Exosome RNA Exosome RNA Research & Industry News
Extracellular particles (EPs) including extracellular vesicles (EVs) and exomeres play significant roles in diseases and therapeutic applications. However, their spatiotemporal dynamics in vivo have remained largely unresolved in detail due to the lack of a suitable method. Researchers from the National Taiwan University have created a bioluminescence resonance energy transfer (BRET)‐based reporter, PalmGRET, to enable pan‐EP labeling ranging from exomeres (<50 nm) to small (<200 nm) and medium and large (>200 nm) EVs. PalmGRET emits robust, sustained signals and allows the visualization, tracking, and quantification of the EPs from whole animal to nanoscopic resolutions under different imaging modalities, including bioluminescence, BRET, and fluorescence. Using PalmGRET, the researchers show that EPs released by lung metastatic hepatocellular carcinoma (HCC) exhibit lung tropism with varying distributions to other major organs in immunocompetent mice. They further demonstrate that gene knockdown of lung‐tropic membrane proteins, solute carrier organic anion transporter family member 2A1, alanine aminopeptidase/Cd13, and chloride intracellular channel 1 decreases HCC‐EP distribution to the lungs and yields distinct biodistribution profiles. The researchers anticipate that EP‐specific imaging, quantitative assays, and detailed in vivo characterization are a starting point for more accurate and comprehensive in vivo models of EP biology and therapeutic design.

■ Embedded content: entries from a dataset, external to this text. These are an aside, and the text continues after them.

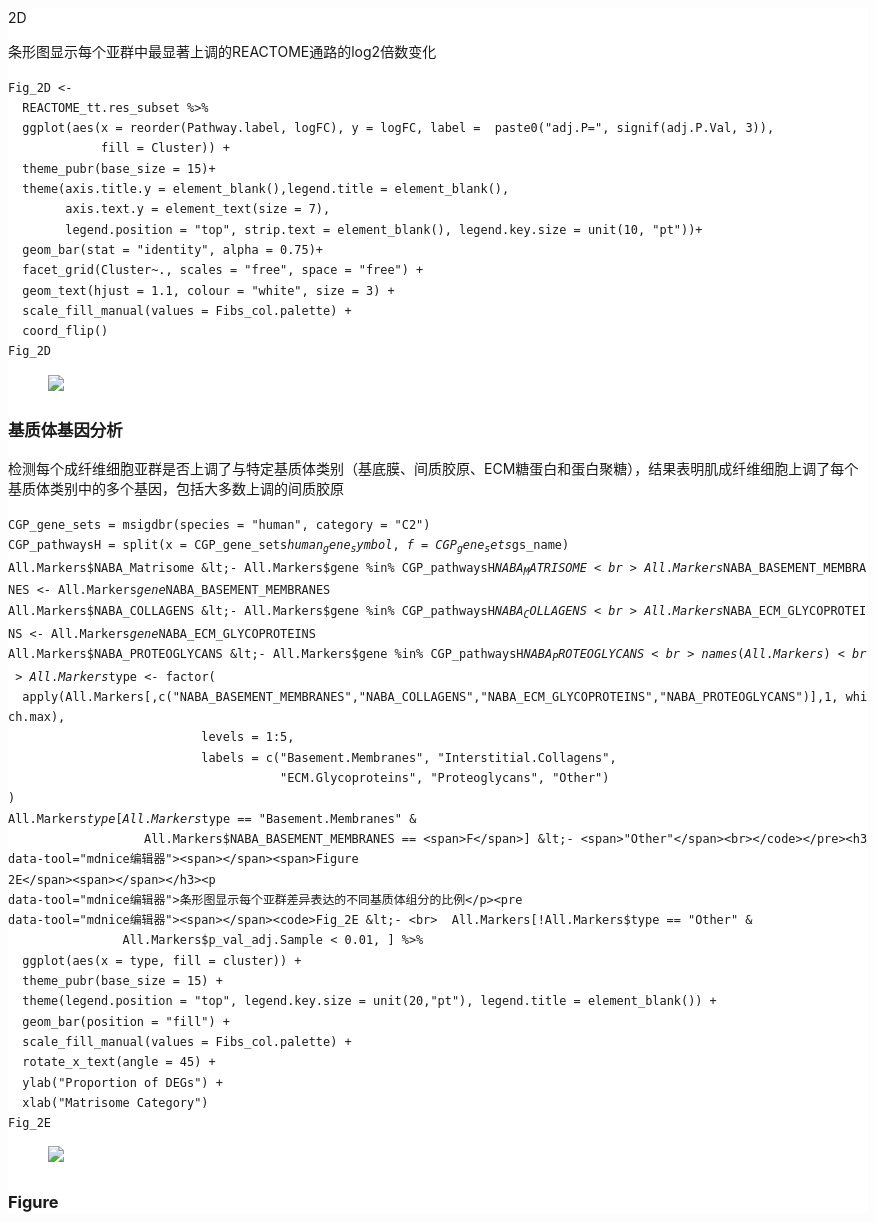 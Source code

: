 2D</span><span></span></h3><p data-tool="mdnice编辑器">条形图显示每个亚群中最显著上调的REACTOME通路的log2倍数变化</p><pre data-tool="mdnice编辑器"><span></span><code>Fig_2D &lt;- <br>  REACTOME_tt.res_subset %&gt;%<br>  ggplot(aes(x = reorder(Pathway.label, logFC), y = logFC, label =  paste0(<span>"adj.P="</span>, signif(adj.P.Val, <span>3</span>)),<br>             fill = Cluster)) +<br>  theme_pubr(base_size = <span>15</span>)+<br>  theme(axis.title.y = element_blank(),legend.title = element_blank(),<br>        axis.text.y = element_text(size = <span>7</span>),<br>        legend.position = <span>"top"</span>, strip.text = element_blank(), legend.key.size = unit(<span>10</span>, <span>"pt"</span>))+<br>  geom_bar(stat = <span>"identity"</span>, alpha = <span>0.75</span>)+<br>  facet_grid(Cluster~., scales = <span>"free"</span>, space = <span>"free"</span>) +<br>  geom_text(hjust = <span>1.1</span>, colour = <span>"white"</span>, size = <span>3</span>) +<br>  scale_fill_manual(values = Fibs_col.palette) +<br>  coord_flip()<br>Fig_2D<br></code></pre><figure data-tool="mdnice编辑器"><img data-ratio="0.7083333333333334" data-src="https://mmbiz.qpic.cn/mmbiz_png/siaia0BDGJdjR3vMVzwicU8FjVDOSajGf4JqVcAEib3ibl4gXRUdmwiaibtwlGhvpib9WYVoCIqPXAQ3dzRh15wMGOjHRw/640?wx_fmt=png" data-type="png" data-w="912" src="https://mmbiz.qpic.cn/mmbiz_png/siaia0BDGJdjR3vMVzwicU8FjVDOSajGf4JqVcAEib3ibl4gXRUdmwiaibtwlGhvpib9WYVoCIqPXAQ3dzRh15wMGOjHRw/640?wx_fmt=png"></figure><h3 data-tool="mdnice编辑器"><span></span><span>基质体基因分析</span><span></span></h3><p data-tool="mdnice编辑器">检测每个成纤维细胞亚群是否上调了与特定基质体类别（基底膜、间质胶原、ECM糖蛋白和蛋白聚糖），结果表明肌成纤维细胞上调了每个基质体类别中的多个基因，包括大多数上调的间质胶原</p><pre data-tool="mdnice编辑器"><span></span><code>CGP_gene_sets = msigdbr(species = <span>"human"</span>, category = <span>"C2"</span>)<br>CGP_pathwaysH = split(x = CGP_gene_sets$human_gene_symbol, f = CGP_gene_sets$gs_name)<br>All.Markers$NABA_Matrisome &lt;- All.Markers$gene %<span>in</span>% CGP_pathwaysH$NABA_MATRISOME<br>All.Markers$NABA_BASEMENT_MEMBRANES &lt;- All.Markers$gene %<span>in</span>% CGP_pathwaysH$NABA_BASEMENT_MEMBRANES<br>All.Markers$NABA_COLLAGENS &lt;- All.Markers$gene %<span>in</span>% CGP_pathwaysH$NABA_COLLAGENS<br>All.Markers$NABA_ECM_GLYCOPROTEINS &lt;- All.Markers$gene %<span>in</span>% CGP_pathwaysH$NABA_ECM_GLYCOPROTEINS<br>All.Markers$NABA_PROTEOGLYCANS &lt;- All.Markers$gene %<span>in</span>% CGP_pathwaysH$NABA_PROTEOGLYCANS<br>names(All.Markers)<br>All.Markers$type &lt;- factor(<br>  apply(All.Markers[,c(<span>"NABA_BASEMENT_MEMBRANES"</span>,<span>"NABA_COLLAGENS"</span>,<span>"NABA_ECM_GLYCOPROTEINS"</span>,<span>"NABA_PROTEOGLYCANS"</span>)],<span>1</span>, which.max),<br>                           levels = <span>1</span>:<span>5</span>,<br>                           labels = c(<span>"Basement.Membranes"</span>, <span>"Interstitial.Collagens"</span>,<br>                                      <span>"ECM.Glycoproteins"</span>, <span>"Proteoglycans"</span>, <span>"Other"</span>)<br>)<br>All.Markers$type[All.Markers$type == <span>"Basement.Membranes"</span> &amp;<br>                   All.Markers$NABA_BASEMENT_MEMBRANES == <span>F</span>] &lt;- <span>"Other"</span><br></code></pre><h3 data-tool="mdnice编辑器"><span></span><span>Figure 2E</span><span></span></h3><p data-tool="mdnice编辑器">条形图显示每个亚群差异表达的不同基质体组分的比例</p><pre data-tool="mdnice编辑器"><span></span><code>Fig_2E &lt;- <br>  All.Markers[!All.Markers$type == <span>"Other"</span> &amp;<br>                All.Markers$p_val_adj.Sample &lt; <span>0.01</span>, ] %&gt;%<br>  ggplot(aes(x = type, fill = cluster)) +<br>  theme_pubr(base_size = <span>15</span>) +<br>  theme(legend.position = <span>"top"</span>, legend.key.size = unit(<span>20</span>,<span>"pt"</span>), legend.title = element_blank()) +<br>  geom_bar(position = <span>"fill"</span>) +<br>  scale_fill_manual(values = Fibs_col.palette) +<br>  rotate_x_text(angle = <span>45</span>) +<br>  ylab(<span>"Proportion of DEGs"</span>) +<br>  xlab(<span>"Matrisome Category"</span>)<br>Fig_2E<br></code></pre><figure data-tool="mdnice编辑器"><img data-ratio="0.7083333333333334" data-src="https://mmbiz.qpic.cn/mmbiz_png/siaia0BDGJdjR3vMVzwicU8FjVDOSajGf4JbOUhrbc7DpMm6mDaT9xTibYfNPsX3qVhhpOEAzW3nb4F2rvzWr8p79A/640?wx_fmt=png" data-type="png" data-w="912" src="https://mmbiz.qpic.cn/mmbiz_png/siaia0BDGJdjR3vMVzwicU8FjVDOSajGf4JbOUhrbc7DpMm6mDaT9xTibYfNPsX3qVhhpOEAzW3nb4F2rvzWr8p79A/640?wx_fmt=png"></figure><h3 data-tool="mdnice编辑器"><span></span><span>Figure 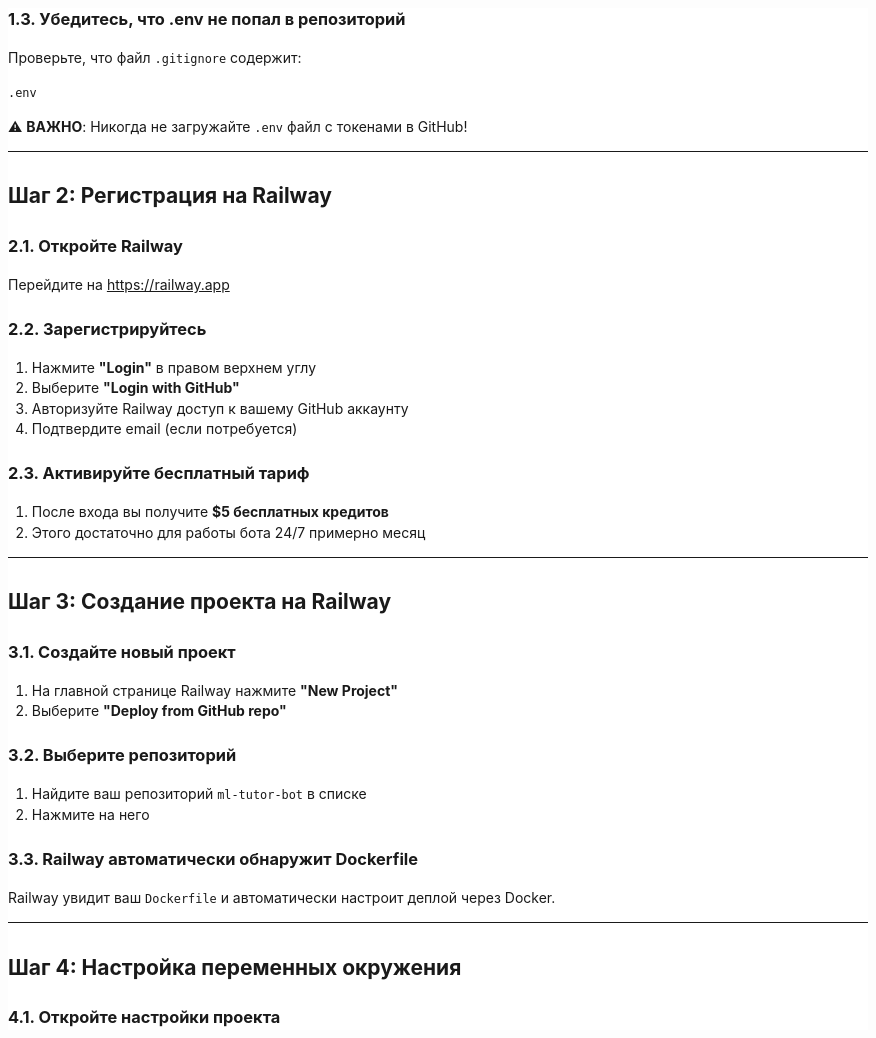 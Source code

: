 ### 1.3. Убедитесь, что .env не попал в репозиторий

Проверьте, что файл `.gitignore` содержит:
```
.env
```

⚠️ **ВАЖНО**: Никогда не загружайте `.env` файл с токенами в GitHub!

---

## Шаг 2: Регистрация на Railway

### 2.1. Откройте Railway

Перейдите на https://railway.app

### 2.2. Зарегистрируйтесь

1. Нажмите **"Login"** в правом верхнем углу
2. Выберите **"Login with GitHub"**
3. Авторизуйте Railway доступ к вашему GitHub аккаунту
4. Подтвердите email (если потребуется)

### 2.3. Активируйте бесплатный тариф

1. После входа вы получите **$5 бесплатных кредитов**
2. Этого достаточно для работы бота 24/7 примерно месяц

---

## Шаг 3: Создание проекта на Railway

### 3.1. Создайте новый проект

1. На главной странице Railway нажмите **"New Project"**
2. Выберите **"Deploy from GitHub repo"**

### 3.2. Выберите репозиторий

1. Найдите ваш репозиторий `ml-tutor-bot` в списке
2. Нажмите на него

### 3.3. Railway автоматически обнаружит Dockerfile

Railway увидит ваш `Dockerfile` и автоматически настроит деплой через Docker.

---

## Шаг 4: Настройка переменных окружения

### 4.1. Откройте настройки проекта
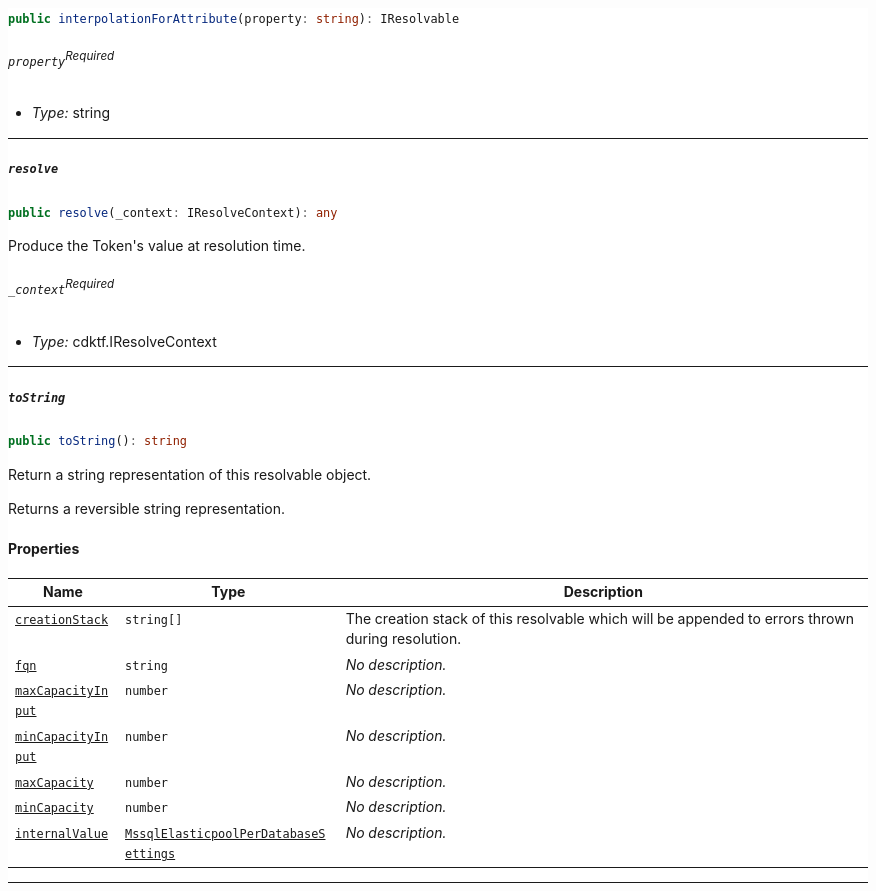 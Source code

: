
 ```typescript
public interpolationForAttribute(property: string): IResolvable
```

###### `property`<sup>Required</sup> <a name="property" id="@cdktf/provider-azurerm.mssqlElasticpool.MssqlElasticpoolPerDatabaseSettingsOutputReference.interpolationForAttribute.parameter.property"></a>

- *Type:* string

---

##### `resolve` <a name="resolve" id="@cdktf/provider-azurerm.mssqlElasticpool.MssqlElasticpoolPerDatabaseSettingsOutputReference.resolve"></a>

```typescript
public resolve(_context: IResolveContext): any
```

Produce the Token's value at resolution time.

###### `_context`<sup>Required</sup> <a name="_context" id="@cdktf/provider-azurerm.mssqlElasticpool.MssqlElasticpoolPerDatabaseSettingsOutputReference.resolve.parameter._context"></a>

- *Type:* cdktf.IResolveContext

---

##### `toString` <a name="toString" id="@cdktf/provider-azurerm.mssqlElasticpool.MssqlElasticpoolPerDatabaseSettingsOutputReference.toString"></a>

```typescript
public toString(): string
```

Return a string representation of this resolvable object.

Returns a reversible string representation.


#### Properties <a name="Properties" id="Properties"></a>

| **Name** | **Type** | **Description** |
| --- | --- | --- |
| <code><a href="#@cdktf/provider-azurerm.mssqlElasticpool.MssqlElasticpoolPerDatabaseSettingsOutputReference.property.creationStack">creationStack</a></code> | <code>string[]</code> | The creation stack of this resolvable which will be appended to errors thrown during resolution. |
| <code><a href="#@cdktf/provider-azurerm.mssqlElasticpool.MssqlElasticpoolPerDatabaseSettingsOutputReference.property.fqn">fqn</a></code> | <code>string</code> | *No description.* |
| <code><a href="#@cdktf/provider-azurerm.mssqlElasticpool.MssqlElasticpoolPerDatabaseSettingsOutputReference.property.maxCapacityInput">maxCapacityInput</a></code> | <code>number</code> | *No description.* |
| <code><a href="#@cdktf/provider-azurerm.mssqlElasticpool.MssqlElasticpoolPerDatabaseSettingsOutputReference.property.minCapacityInput">minCapacityInput</a></code> | <code>number</code> | *No description.* |
| <code><a href="#@cdktf/provider-azurerm.mssqlElasticpool.MssqlElasticpoolPerDatabaseSettingsOutputReference.property.maxCapacity">maxCapacity</a></code> | <code>number</code> | *No description.* |
| <code><a href="#@cdktf/provider-azurerm.mssqlElasticpool.MssqlElasticpoolPerDatabaseSettingsOutputReference.property.minCapacity">minCapacity</a></code> | <code>number</code> | *No description.* |
| <code><a href="#@cdktf/provider-azurerm.mssqlElasticpool.MssqlElasticpoolPerDatabaseSettingsOutputReference.property.internalValue">internalValue</a></code> | <code><a href="#@cdktf/provider-azurerm.mssqlElasticpool.MssqlElasticpoolPerDatabaseSettings">MssqlElasticpoolPerDatabaseSettings</a></code> | *No description.* |

--- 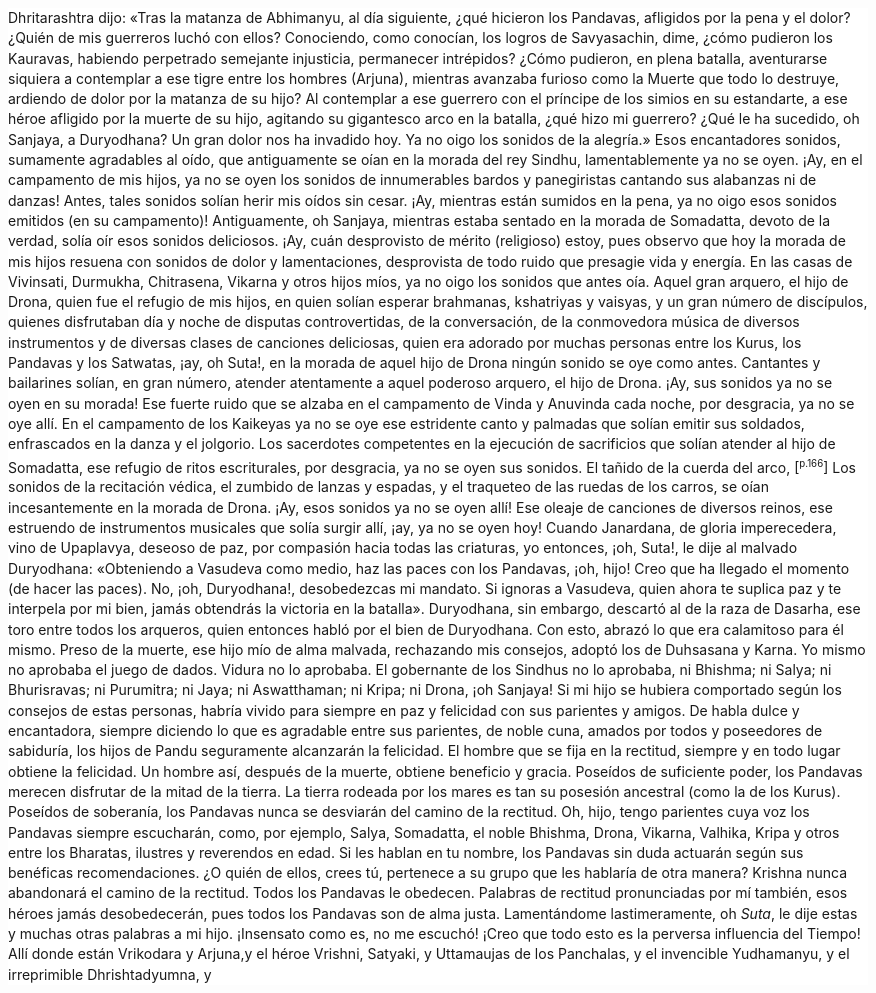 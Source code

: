 Dhritarashtra dijo: «Tras la matanza de Abhimanyu, al día siguiente, ¿qué hicieron los Pandavas, afligidos por la pena y el dolor? ¿Quién de mis guerreros luchó con ellos? Conociendo, como conocían, los logros de Savyasachin, dime, ¿cómo pudieron los Kauravas, habiendo perpetrado semejante injusticia, permanecer intrépidos? ¿Cómo pudieron, en plena batalla, aventurarse siquiera a contemplar a ese tigre entre los hombres (Arjuna), mientras avanzaba furioso como la Muerte que todo lo destruye, ardiendo de dolor por la matanza de su hijo? Al contemplar a ese guerrero con el príncipe de los simios en su estandarte, a ese héroe afligido por la muerte de su hijo, agitando su gigantesco arco en la batalla, ¿qué hizo mi guerrero? ¿Qué le ha sucedido, oh Sanjaya, a Duryodhana? Un gran dolor nos ha invadido hoy. Ya no oigo los sonidos de la alegría.» Esos encantadores sonidos, sumamente agradables al oído, que antiguamente se oían en la morada del rey Sindhu, lamentablemente ya no se oyen. ¡Ay, en el campamento de mis hijos, ya no se oyen los sonidos de innumerables bardos y panegiristas cantando sus alabanzas ni de danzas! Antes, tales sonidos solían herir mis oídos sin cesar. ¡Ay, mientras están sumidos en la pena, ya no oigo esos sonidos emitidos (en su campamento)! Antiguamente, oh Sanjaya, mientras estaba sentado en la morada de Somadatta, devoto de la verdad, solía oír esos sonidos deliciosos. ¡Ay, cuán desprovisto de mérito (religioso) estoy, pues observo que hoy la morada de mis hijos resuena con sonidos de dolor y lamentaciones, desprovista de todo ruido que presagie vida y energía. En las casas de Vivinsati, Durmukha, Chitrasena, Vikarna y otros hijos míos, ya no oigo los sonidos que antes oía. Aquel gran arquero, el hijo de Drona, quien fue el refugio de mis hijos, en quien solían esperar brahmanas, kshatriyas y vaisyas, y un gran número de discípulos, quienes disfrutaban día y noche de disputas controvertidas, de la conversación, de la conmovedora música de diversos instrumentos y de diversas clases de canciones deliciosas, quien era adorado por muchas personas entre los Kurus, los Pandavas y los Satwatas, ¡ay, oh Suta!, en la morada de aquel hijo de Drona ningún sonido se oye como antes. Cantantes y bailarines solían, en gran número, atender atentamente a aquel poderoso arquero, el hijo de Drona. ¡Ay, sus sonidos ya no se oyen en su morada! Ese fuerte ruido que se alzaba en el campamento de Vinda y Anuvinda cada noche, por desgracia, ya no se oye allí. En el campamento de los Kaikeyas ya no se oye ese estridente canto y palmadas que solían emitir sus soldados, enfrascados en la danza y el jolgorio. Los sacerdotes competentes en la ejecución de sacrificios que solían atender al hijo de Somadatta, ese refugio de ritos escriturales, por desgracia, ya no se oyen sus sonidos. El tañido de la cuerda del arco, <span id="p166">[<sup><small>p.166</small></sup>]</span> Los sonidos de la recitación védica, el zumbido de lanzas y espadas, y el traqueteo de las ruedas de los carros, se oían incesantemente en la morada de Drona. ¡Ay, esos sonidos ya no se oyen allí! Ese oleaje de canciones de diversos reinos, ese estruendo de instrumentos musicales que solía surgir allí, ¡ay, ya no se oyen hoy! Cuando Janardana, de gloria imperecedera, vino de Upaplavya, deseoso de paz, por compasión hacia todas las criaturas, yo entonces, ¡oh, Suta!, le dije al malvado Duryodhana: «Obteniendo a Vasudeva como medio, haz las paces con los Pandavas, ¡oh, hijo! Creo que ha llegado el momento (de hacer las paces). No, ¡oh, Duryodhana!, desobedezcas mi mandato. Si ignoras a Vasudeva, quien ahora te suplica paz y te interpela por mi bien, jamás obtendrás la victoria en la batalla». Duryodhana, sin embargo, descartó al de la raza de Dasarha, ese toro entre todos los arqueros, quien entonces habló por el bien de Duryodhana. Con esto, abrazó lo que era calamitoso para él mismo. Preso de la muerte, ese hijo mío de alma malvada, rechazando mis consejos, adoptó los de Duhsasana y Karna. Yo mismo no aprobaba el juego de dados. Vidura no lo aprobaba. El gobernante de los Sindhus no lo aprobaba, ni Bhishma; ni Salya; ni Bhurisravas; ni Purumitra; ni Jaya; ni Aswatthaman; ni Kripa; ni Drona, ¡oh Sanjaya! Si mi hijo se hubiera comportado según los consejos de estas personas, habría vivido para siempre en paz y felicidad con sus parientes y amigos. De habla dulce y encantadora, siempre diciendo lo que es agradable entre sus parientes, de noble cuna, amados por todos y poseedores de sabiduría, los hijos de Pandu seguramente alcanzarán la felicidad. El hombre que se fija en la rectitud, siempre y en todo lugar obtiene la felicidad. Un hombre así, después de la muerte, obtiene beneficio y gracia. Poseídos de suficiente poder, los Pandavas merecen disfrutar de la mitad de la tierra. La tierra rodeada por los mares es tan su posesión ancestral (como la de los Kurus). Poseídos de soberanía, los Pandavas nunca se desviarán del camino de la rectitud. Oh, hijo, tengo parientes cuya voz los Pandavas siempre escucharán, como, por ejemplo, Salya, Somadatta, el noble Bhishma, Drona, Vikarna, Valhika, Kripa y otros entre los Bharatas, ilustres y reverendos en edad. Si les hablan en tu nombre, los Pandavas sin duda actuarán según sus benéficas recomendaciones. ¿O quién de ellos, crees tú, pertenece a su grupo que les hablaría de otra manera? Krishna nunca abandonará el camino de la rectitud. Todos los Pandavas le obedecen. Palabras de rectitud pronunciadas por mí también, esos héroes jamás desobedecerán, pues todos los Pandavas son de alma justa. Lamentándome lastimeramente, oh _Suta_, le dije estas y muchas otras palabras a mi hijo. ¡Insensato como es, no me escuchó! ¡Creo que todo esto es la perversa influencia del Tiempo! Allí donde están Vrikodara y Arjuna,y el héroe Vrishni, Satyaki, y Uttamaujas de los Panchalas, y el invencible Yudhamanyu, y el irreprimible Dhrishtadyumna, y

PalmGRET labels cellular and EV membranes
a) Representation of multimodal PalmGRET labeling the inner leaflet of the plasma membrane of cells and EVs to emit BLI and FL using BRET excitation (BRET‐FL), as well as FL from external light excitation. b) Lentiviral constructs for PalmGRET and GRET (control) for EP labeling. c) Multiresolution EP imaging. PalmGRET labels cellular membranes to enable imaging of EV donor cells and EVs from nanoscopic to macroscopic resolutions by FL and/or BLI signals. d) 3D reconstruction of Z‐stack, live‐cell confocal micrographs of 293T‐PalmGRET cells, revealing uneven, budding membrane surfaces (arrows) and protrusions (arrowheads) that may be precursors of EV release. e) Coculture of 293T‐PalmGRET and 293T‐PalmtdTomato cells showing released EPs in the extracellular space. 293T‐PalmGRET EPs (arrows); 293T‐PalmtdTomato EPs (arrowheads). Bar, 40 µm.